There’s the example of Julius Caesar, of course; and in America there was Ulysses Grant, whose orders and dispatches were so concise and unequivocal that they were credited by his subordinates for many of his victories. Grant’s Memoirs are widely recognized as a classic of autobiography, as much for their literary merit as for their content. And then there is “Cump” Sherman, whose Memoirs must surely rate as high as either of the preceding two. Utterly unadorned yet vividly descriptive, witty(!), forthright, modest, down-to-earth, as thoroughly planned as any of his campaigns, which I find may be explained in part by his frequent assignment of logistic tasks in his early military career. He knew how to move supplies and keep account of where things were.

Like any 19th Century memoirist or Viking skald, Sherman feels obliged to trace his ancestry for a few pages, which I confess didn't immediately stir my interest. Then, however, when he begins his narrative of his military service in Florida, against the Seminoles, suddenly the saga comes to life. I learned more from this one chapter, as a primary source, about the early Americanization of Florida than from anything I've read elsewhere. I could feel the rash from the palmetto on my skin. Likewise, the two chapters on his years in California just after the invasion of Mexico, took me to Monterey, to Yerba Buena before it became San Francisco, and up the river to Sutter's Mill and the Gold Rush Country more vividly, more "virtually" in the game-boy sense of the word, than any historian's account of those years. Sherman was, in his blunt style, as fine a writer as Twain. No wonder he was so effective as a general: good writers (evidently) make good generals.

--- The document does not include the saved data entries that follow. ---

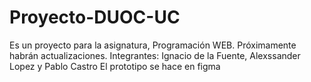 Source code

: # Proyecto-DUOC-UC
Es un proyecto para la asignatura, Programación WEB. Próximamente habrán actualizaciones.
Integrantes: Ignacio de la Fuente, Alexssander Lopez y Pablo Castro
El prototipo se hace en figma
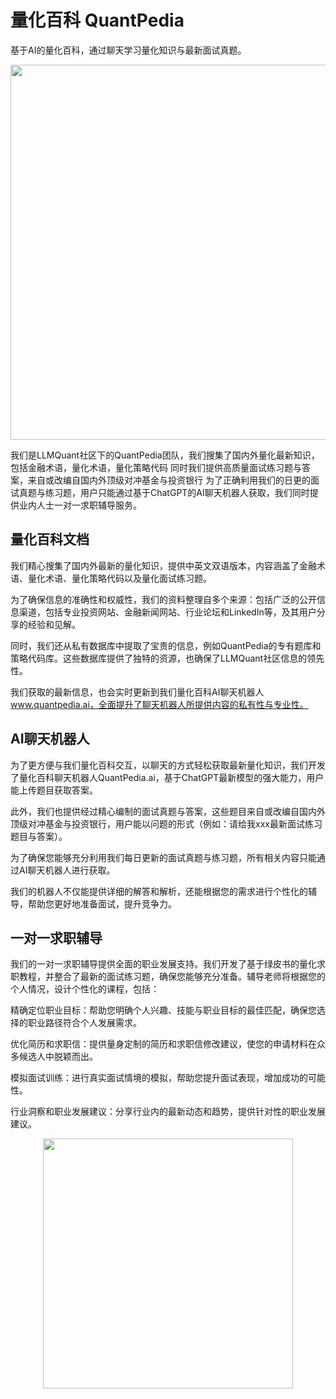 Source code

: # 量化百科 QuantPedia
基于AI的量化百科，通过聊天学习量化知识与最新面试真题。
<p align="center">
  <img src="https://github.com/user-attachments/assets/4adbf2de-51f8-49dc-96d1-71c06ac1fa45" width="600" />
</p>

我们是LLMQuant社区下的QuantPedia团队，我们搜集了国内外量化最新知识，包括金融术语，量化术语，量化策略代码 同时我们提供高质量面试练习题与答案，来自或改编自国内外顶级对冲基金与投资银行 为了正确利用我们的日更的面试真题与练习题，用户只能通过基于ChatGPT的AI聊天机器人获取，我们同时提供业内人士一对一求职辅导服务。

## 量化百科文档
我们精心搜集了国内外最新的量化知识，提供中英文双语版本，内容涵盖了金融术语、量化术语、量化策略代码以及量化面试练习题。

为了确保信息的准确性和权威性，我们的资料整理自多个来源：包括广泛的公开信息渠道，包括专业投资网站、金融新闻网站、行业论坛和LinkedIn等，及其用户分享的经验和见解。

同时，我们还从私有数据库中提取了宝贵的信息，例如QuantPedia的专有题库和策略代码库。这些数据库提供了独特的资源，也确保了LLMQuant社区信息的领先性。

我们获取的最新信息，也会实时更新到我们量化百科AI聊天机器人 www.quantpedia.ai，全面提升了聊天机器人所提供内容的私有性与专业性。

## AI聊天机器人
为了更方便与我们量化百科交互，以聊天的方式轻松获取最新量化知识，我们开发了量化百科聊天机器人QuantPedia.ai，基于ChatGPT最新模型的强大能力，用户能上传题目获取答案。

此外，我们也提供经过精心编制的面试真题与答案，这些题目来自或改编自国内外顶级对冲基金与投资银行，用户能以问题的形式（例如：请给我xxx最新面试练习题目与答案）。

为了确保您能够充分利用我们每日更新的面试真题与练习题，所有相关内容只能通过AI聊天机器人进行获取。

我们的机器人不仅能提供详细的解答和解析，还能根据您的需求进行个性化的辅导，帮助您更好地准备面试，提升竞争力。

## 一对一求职辅导
我们的一对一求职辅导提供全面的职业发展支持。我们开发了基于绿皮书的量化求职教程，并整合了最新的面试练习题，确保您能够充分准备。辅导老师将根据您的个人情况，设计个性化的课程，包括：

精确定位职业目标：帮助您明确个人兴趣、技能与职业目标的最佳匹配，确保您选择的职业路径符合个人发展需求。

优化简历和求职信：提供量身定制的简历和求职信修改建议，使您的申请材料在众多候选人中脱颖而出。

模拟面试训练：进行真实面试情境的模拟，帮助您提升面试表现，增加成功的可能性。

行业洞察和职业发展建议：分享行业内的最新动态和趋势，提供针对性的职业发展建议。
<p align="center">
  <img src="https://github.com/user-attachments/assets/d5eb2541-294b-4749-8f60-6594ea92dbdf" width="400" />
</p>
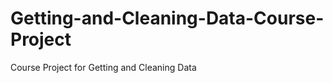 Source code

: Getting-and-Cleaning-Data-Course-Project
========================================

Course Project for Getting and Cleaning Data
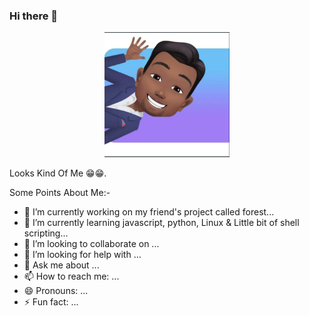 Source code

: ### Hi there 👋

<!--
**itsAnju/itsAnju** is a ✨ _special_ ✨ repository because its `README.md` (this file) appears on your GitHub profile.
-->
<p align="center">
  <img src="https://github.com/itsAnju/itsAnju/blob/master/Capture.PNG" alt="Avatar" width="200px" height="200px"/>
  <p>Looks Kind Of Me 😁😁.</p>
</p>
Some Points About Me:-

- 🔭 I’m currently working on my friend's project called forest...
- 🌱 I’m currently learning javascript, python, Linux & Little bit of shell scripting...
- 👯 I’m looking to collaborate on ...
- 🤔 I’m looking for help with ...
- 💬 Ask me about  ...
- 📫 How to reach me: ...
- 😄 Pronouns: ...
- ⚡ Fun fact: ...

It's worth noting that Sherman was only slightly more successful during the 1850’s than Grant. Despite his intrepid energy, probity, and obvious business skills, he found himself in 1858 with no significant wealth, no stable occupation, and a family of a wife and four daughters. Perhaps it wasn't so easy, after all, for a person without deep pockets to achieve success in antebellum America, except by luck, dishonesty, or slavery. Sherman's last job before the election of Lincoln was as the superintendent of a "military seminary," that is, a school for the sons of planters, in Louisiana. Knowing that his moderate criticisms of the slave system would get him fired anyway, Sherman resigned as soon as Lincoln was elected. No one around him in Louisiana expressed any doubt that the preservation of slavery was the "fighting issue" behind secession.

As Sherman left his youth behind and entered the fray of the Civil War, he shifts his tone from that of an adventurous raconteur to an earnest historian, and I've found that I need to read him differently also, less for pleasure than for historical knowledge. I've slowed down and taken time to evaluate his reportage in comparison to what I already “know” of Civil War historiography. Sherman's manner of constructing his narrative also changed; he began to incorporate documents (his field reports and letters, the field reports of other officers, etc.). By the mid 1870’s when Sherman wrote these memoirs, the true course of events and the soundest interpretation of them were already afire with controversy.

Sherman the man (and his memoirs) stands in vivid contrast to his contemporary and close friend U.S. Grant. Where Grant was modest and reserved, Sherman comes across as all nervous energy, talking up a storm and hardly able to sit still doing it. His memoirs are reflective of his personality, passionate and argumentative in between inserted copies of key correspondence. While less polished than Grant's, they are in many ways more entertaining and certainly more revealing of Sherman's feelings and personality. And he expresses an opinion on practically everything: his battles with newspaper reporters (whom he despised) date from an alleged nervous breakdown in the first year of the war; his exchange of correspondence with Confederate General John Bell Hood over the forced evacuation of Atlanta are a maelstrom in miniature of the passions behind the war itself. Sherman is more than frank about the politics within the Union Army, and its sometimes troubled relations with civilian authority. Above all, Sherman recognized the cruelty of the war, and was unwilling to sugarcoat that reality for anyone. Sherman and Grant each understood the grim arithmetic that the Confederate Armies must be bled to death in order for the Confederacy to be defeated and were prepared to carry out that strategy.

This book is highly recommended to students of the Civil War, who will find Sherman to be an instructive and even at times entertaining guide through those portions that he personally experienced.